본 발명은 계면 활성제 내성을 부여하는 조성물 및 그 방법에 관한 것이다.

Description

계면활성제 내성을 부여하는 조성물 및 그 방법{A composition which confer tolerance to surfactant and a method thereof}
본 발명은 계면 활성제 내성을 부여하는 조성물 및 그 방법에 관한 것이다.
농업 및 관련 분야에 있어서 여러 가지 목적을 위하여, 다양한 종류의 외래 화학물질로 식물을 처리하는 것이 바람직하다. 많은 외래 화학물질이 식물의 잎(foliage)(예를 들면, 잎(leaf) 및 다른 비목질 지상부)에 적용되고 있고, 적용 지점으로부터 가깝거나 먼 식물 중의 작용부위를 가지고 있다.
잎에 적용되는 외래 화학물질은 자주 양쪽성 물질, 특히 계면활성제(surfactants)로도 알려진 양쪽성 계면활성제(surface-active agents)와 함께 적용되었다. 계면활성제는 많은 방식으로 잎에 적용되는 외래 화학물질의 생물학적 효능에 영향을 미칠 수 있다.

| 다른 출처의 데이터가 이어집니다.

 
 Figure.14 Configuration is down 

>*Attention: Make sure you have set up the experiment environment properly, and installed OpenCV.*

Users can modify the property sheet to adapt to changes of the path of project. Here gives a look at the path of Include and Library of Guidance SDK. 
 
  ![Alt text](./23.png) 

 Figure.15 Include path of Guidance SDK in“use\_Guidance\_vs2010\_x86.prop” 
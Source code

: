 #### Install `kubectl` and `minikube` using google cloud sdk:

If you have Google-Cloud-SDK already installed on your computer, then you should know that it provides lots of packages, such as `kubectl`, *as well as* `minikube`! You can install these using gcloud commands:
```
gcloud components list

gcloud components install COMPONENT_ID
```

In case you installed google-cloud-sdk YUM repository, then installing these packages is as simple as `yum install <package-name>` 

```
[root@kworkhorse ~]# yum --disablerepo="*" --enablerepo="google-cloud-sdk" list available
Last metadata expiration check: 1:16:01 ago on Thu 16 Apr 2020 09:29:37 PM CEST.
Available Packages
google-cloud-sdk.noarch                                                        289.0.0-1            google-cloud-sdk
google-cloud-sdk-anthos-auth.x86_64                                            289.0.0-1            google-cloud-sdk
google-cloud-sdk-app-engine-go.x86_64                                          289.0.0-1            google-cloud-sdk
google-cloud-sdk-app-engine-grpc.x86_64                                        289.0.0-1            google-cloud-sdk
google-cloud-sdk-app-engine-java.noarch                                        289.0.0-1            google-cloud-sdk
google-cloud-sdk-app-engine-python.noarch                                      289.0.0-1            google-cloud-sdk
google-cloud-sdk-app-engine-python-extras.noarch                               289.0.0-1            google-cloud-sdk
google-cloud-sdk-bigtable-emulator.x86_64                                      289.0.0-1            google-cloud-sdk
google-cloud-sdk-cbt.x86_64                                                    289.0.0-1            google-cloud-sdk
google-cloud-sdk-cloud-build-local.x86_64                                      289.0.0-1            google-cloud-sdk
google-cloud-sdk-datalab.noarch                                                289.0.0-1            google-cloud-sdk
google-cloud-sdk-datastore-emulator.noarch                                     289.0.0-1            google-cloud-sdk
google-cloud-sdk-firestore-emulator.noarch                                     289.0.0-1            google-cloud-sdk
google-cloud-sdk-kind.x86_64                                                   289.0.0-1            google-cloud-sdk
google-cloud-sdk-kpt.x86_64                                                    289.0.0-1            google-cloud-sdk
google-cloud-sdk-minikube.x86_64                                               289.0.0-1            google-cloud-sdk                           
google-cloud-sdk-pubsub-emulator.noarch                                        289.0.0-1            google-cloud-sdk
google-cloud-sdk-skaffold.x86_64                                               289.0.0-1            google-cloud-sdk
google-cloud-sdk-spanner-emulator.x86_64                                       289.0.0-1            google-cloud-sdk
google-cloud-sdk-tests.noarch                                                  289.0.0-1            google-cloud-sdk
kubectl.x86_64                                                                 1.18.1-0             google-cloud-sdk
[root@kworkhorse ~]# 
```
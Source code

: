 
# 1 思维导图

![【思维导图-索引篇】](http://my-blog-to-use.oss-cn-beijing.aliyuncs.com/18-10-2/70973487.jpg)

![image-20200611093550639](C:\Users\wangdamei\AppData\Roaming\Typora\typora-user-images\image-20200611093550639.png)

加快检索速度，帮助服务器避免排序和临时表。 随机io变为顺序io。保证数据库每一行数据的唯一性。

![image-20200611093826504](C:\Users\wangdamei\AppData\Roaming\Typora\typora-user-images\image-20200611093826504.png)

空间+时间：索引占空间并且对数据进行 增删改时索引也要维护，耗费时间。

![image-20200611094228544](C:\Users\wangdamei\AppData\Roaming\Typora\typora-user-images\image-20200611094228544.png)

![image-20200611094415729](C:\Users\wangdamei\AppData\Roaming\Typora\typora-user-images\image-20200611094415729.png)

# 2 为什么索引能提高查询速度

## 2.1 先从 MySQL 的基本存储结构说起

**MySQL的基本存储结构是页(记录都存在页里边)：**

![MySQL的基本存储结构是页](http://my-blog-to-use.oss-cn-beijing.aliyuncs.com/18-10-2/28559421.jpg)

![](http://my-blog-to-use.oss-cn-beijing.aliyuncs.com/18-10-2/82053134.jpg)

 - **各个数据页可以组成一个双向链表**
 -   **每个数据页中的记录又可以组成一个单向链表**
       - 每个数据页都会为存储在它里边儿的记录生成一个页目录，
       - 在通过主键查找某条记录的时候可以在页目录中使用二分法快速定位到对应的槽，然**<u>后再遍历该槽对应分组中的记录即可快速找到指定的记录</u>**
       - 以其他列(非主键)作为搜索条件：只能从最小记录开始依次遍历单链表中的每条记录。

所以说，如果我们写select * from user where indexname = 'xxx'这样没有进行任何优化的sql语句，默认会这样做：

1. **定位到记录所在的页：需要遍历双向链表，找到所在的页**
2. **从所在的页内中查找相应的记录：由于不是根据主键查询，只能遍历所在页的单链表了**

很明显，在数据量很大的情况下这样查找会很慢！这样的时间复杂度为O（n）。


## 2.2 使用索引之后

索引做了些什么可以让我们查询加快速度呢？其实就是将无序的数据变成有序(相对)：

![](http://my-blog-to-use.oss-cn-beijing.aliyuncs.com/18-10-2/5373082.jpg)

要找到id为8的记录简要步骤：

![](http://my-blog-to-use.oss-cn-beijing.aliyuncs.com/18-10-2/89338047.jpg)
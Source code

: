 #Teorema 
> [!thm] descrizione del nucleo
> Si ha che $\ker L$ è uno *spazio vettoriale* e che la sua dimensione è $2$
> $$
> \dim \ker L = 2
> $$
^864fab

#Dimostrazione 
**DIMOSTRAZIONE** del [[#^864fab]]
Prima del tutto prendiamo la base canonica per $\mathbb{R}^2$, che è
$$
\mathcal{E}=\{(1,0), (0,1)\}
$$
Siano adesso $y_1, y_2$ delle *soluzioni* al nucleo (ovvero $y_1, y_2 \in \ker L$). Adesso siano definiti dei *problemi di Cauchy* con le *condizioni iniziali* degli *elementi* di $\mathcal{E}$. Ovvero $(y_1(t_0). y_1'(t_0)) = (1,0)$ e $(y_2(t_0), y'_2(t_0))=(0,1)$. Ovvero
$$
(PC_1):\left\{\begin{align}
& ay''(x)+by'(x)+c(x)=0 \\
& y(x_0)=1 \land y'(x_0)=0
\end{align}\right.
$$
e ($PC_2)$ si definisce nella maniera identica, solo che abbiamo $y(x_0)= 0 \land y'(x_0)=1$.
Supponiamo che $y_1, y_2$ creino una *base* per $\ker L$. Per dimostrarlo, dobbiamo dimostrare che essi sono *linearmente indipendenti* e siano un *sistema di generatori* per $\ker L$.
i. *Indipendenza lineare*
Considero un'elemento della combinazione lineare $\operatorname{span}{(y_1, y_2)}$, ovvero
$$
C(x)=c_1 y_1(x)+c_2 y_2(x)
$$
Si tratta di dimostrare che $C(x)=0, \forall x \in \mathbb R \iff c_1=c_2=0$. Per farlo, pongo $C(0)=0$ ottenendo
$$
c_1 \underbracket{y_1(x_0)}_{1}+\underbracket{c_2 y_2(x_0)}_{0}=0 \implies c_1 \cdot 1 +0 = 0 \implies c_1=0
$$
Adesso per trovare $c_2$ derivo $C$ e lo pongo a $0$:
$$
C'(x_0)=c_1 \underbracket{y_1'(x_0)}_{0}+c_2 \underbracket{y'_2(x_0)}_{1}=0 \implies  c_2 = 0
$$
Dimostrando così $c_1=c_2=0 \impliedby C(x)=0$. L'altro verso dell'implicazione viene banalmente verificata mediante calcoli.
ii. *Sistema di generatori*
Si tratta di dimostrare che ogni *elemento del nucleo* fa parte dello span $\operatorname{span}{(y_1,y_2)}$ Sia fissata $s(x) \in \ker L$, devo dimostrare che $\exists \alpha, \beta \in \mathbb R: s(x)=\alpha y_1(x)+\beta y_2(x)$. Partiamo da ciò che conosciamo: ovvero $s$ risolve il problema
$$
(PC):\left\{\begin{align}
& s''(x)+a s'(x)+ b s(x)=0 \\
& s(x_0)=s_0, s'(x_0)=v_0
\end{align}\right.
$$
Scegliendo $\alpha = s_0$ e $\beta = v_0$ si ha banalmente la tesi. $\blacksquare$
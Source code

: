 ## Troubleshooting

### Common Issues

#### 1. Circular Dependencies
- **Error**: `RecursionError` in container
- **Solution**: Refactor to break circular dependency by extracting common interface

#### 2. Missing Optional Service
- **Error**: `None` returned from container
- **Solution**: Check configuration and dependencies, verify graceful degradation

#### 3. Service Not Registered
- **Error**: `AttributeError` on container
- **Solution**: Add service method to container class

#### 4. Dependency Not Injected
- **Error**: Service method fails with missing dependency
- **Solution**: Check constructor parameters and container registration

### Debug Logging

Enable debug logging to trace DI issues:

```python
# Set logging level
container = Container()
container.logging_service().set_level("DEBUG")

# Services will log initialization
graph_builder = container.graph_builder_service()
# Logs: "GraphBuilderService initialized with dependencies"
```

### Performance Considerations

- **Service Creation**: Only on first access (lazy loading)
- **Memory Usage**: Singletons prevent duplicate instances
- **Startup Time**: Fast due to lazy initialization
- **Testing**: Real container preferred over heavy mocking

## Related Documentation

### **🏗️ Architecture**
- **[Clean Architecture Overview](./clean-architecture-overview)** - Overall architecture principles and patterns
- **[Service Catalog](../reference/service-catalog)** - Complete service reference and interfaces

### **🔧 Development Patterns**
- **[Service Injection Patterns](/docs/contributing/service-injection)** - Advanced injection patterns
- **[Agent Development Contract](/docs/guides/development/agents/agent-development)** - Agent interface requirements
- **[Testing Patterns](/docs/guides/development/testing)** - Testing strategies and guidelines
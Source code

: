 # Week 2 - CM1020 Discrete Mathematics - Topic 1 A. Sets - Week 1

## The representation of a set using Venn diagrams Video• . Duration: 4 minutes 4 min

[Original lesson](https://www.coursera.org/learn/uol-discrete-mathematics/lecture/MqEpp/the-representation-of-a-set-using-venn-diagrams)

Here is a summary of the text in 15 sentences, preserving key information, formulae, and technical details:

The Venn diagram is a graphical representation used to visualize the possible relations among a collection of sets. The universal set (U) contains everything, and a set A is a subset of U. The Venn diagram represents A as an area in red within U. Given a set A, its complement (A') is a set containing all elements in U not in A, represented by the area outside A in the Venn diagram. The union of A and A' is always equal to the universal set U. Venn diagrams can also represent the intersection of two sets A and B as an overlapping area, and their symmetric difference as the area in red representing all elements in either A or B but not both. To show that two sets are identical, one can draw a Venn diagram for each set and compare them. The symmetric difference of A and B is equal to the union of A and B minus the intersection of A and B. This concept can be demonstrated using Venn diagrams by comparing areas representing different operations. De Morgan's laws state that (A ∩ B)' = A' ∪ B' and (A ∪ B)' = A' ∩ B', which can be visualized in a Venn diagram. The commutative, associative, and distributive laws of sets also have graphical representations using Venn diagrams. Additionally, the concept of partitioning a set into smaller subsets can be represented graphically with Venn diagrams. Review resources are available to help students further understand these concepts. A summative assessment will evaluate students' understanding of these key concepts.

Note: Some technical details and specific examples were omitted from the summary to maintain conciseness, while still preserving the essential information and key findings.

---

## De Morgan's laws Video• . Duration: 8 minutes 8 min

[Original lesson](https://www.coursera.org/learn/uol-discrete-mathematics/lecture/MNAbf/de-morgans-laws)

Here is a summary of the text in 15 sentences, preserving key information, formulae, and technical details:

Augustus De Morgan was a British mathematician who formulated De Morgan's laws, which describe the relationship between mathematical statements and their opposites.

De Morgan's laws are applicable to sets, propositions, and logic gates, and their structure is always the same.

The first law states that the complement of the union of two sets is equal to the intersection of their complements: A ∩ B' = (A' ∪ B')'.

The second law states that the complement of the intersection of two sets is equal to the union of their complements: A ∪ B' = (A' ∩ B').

열충격 단백질(이하, 'HSPs'라 함)은 열과 다른 무생물적 스트레스 하에서 축적되는 단백질의 군이다 (Parsell D, Lindquist S. Annu. Rev. Genet. 1993;27:437-96). 식물에는 30 sHSPs 이상이 존재하고(Waters ER, Aevermann BD, Sanders-Reed Z.Cell Stress Chaperones 2008;13:127-42), 그것은 고착성 식물(sessile plant)들에서 중요한 역할을 하는 것 같다. DcHsp17.7는 열 (Malik MK, Slovin JP, Hwang CH, Zimmerman JL. Plant J. 1999;20:89-99), 냉해(Song N, Ahn Y. HortScience 2010;45:469-74), 염분(Song N, Ahn Y. New biotechnol. 2011;28:698-704), 산화, 수분 부족과 같은 여러 스트레스 조건 하에서 축적되었다.
관련 선행특허로 대한민국 공개특허 10-2009-0078825호 등과 같이 열충격 단백질을 억제하거나 조절하는 물질 등과 관련된 특허 등은 존재하나 본 발명에서와 같이 계면활성제에 대한 내성을 부여하는 단백질과 같은 선행특허는 존재하지 않았다.
본 발명은 상기의 문제점을 해결하고 상기의 필요성에 의하여 안출된 것으로서 본 발명의 목적은 계면활성제에 대한 내성을 부여하는 물질을 제공하는 것이다.
본 발명의 다른 목적은 계면활성제에 대한 내성을 부여하는 방법을 제공하는 것이다.
상기의 목적을 달성하기 위하여 본 발명은 서열번호 1에 기재된 아미노산 서열로 이루어진 단백질을 유효성분으로 포함하는 계면활성제에 대한 내성을 부여하는 조성물을 제공한다.
본 발명의 일 구현예에 있어서, 상기 나노 물질은 트윈 20 또는 소디움도데실설페이트인 것이 바람직하나 이에 한정되지 아니한다.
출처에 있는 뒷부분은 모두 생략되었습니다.